## WHAT TO PRODUCE
Check every line below for the word "https" and copy the ones that have it.

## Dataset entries
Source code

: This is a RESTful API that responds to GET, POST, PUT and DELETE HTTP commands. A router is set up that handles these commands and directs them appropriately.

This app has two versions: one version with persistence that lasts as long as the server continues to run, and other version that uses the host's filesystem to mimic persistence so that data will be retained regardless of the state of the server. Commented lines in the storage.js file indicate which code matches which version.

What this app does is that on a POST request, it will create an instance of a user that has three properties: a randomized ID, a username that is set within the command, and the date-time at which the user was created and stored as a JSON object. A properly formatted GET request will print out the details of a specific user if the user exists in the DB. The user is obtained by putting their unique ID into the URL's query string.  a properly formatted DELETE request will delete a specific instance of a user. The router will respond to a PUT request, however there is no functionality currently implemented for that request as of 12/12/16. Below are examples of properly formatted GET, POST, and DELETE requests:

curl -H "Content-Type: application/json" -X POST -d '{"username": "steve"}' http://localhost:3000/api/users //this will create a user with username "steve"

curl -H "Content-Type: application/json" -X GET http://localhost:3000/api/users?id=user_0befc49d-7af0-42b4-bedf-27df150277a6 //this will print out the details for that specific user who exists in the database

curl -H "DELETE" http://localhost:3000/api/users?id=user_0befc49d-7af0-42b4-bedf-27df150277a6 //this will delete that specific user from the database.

...

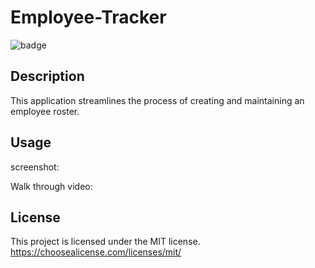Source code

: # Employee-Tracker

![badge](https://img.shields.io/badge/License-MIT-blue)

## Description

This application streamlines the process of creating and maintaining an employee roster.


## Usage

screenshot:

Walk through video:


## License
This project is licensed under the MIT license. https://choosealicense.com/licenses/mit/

## EXERCISE RESULT
![badge](https://img.shields.io/badge/License-MIT-blue)
This project is licensed under the MIT license. https://choosealicense.com/licenses/mit/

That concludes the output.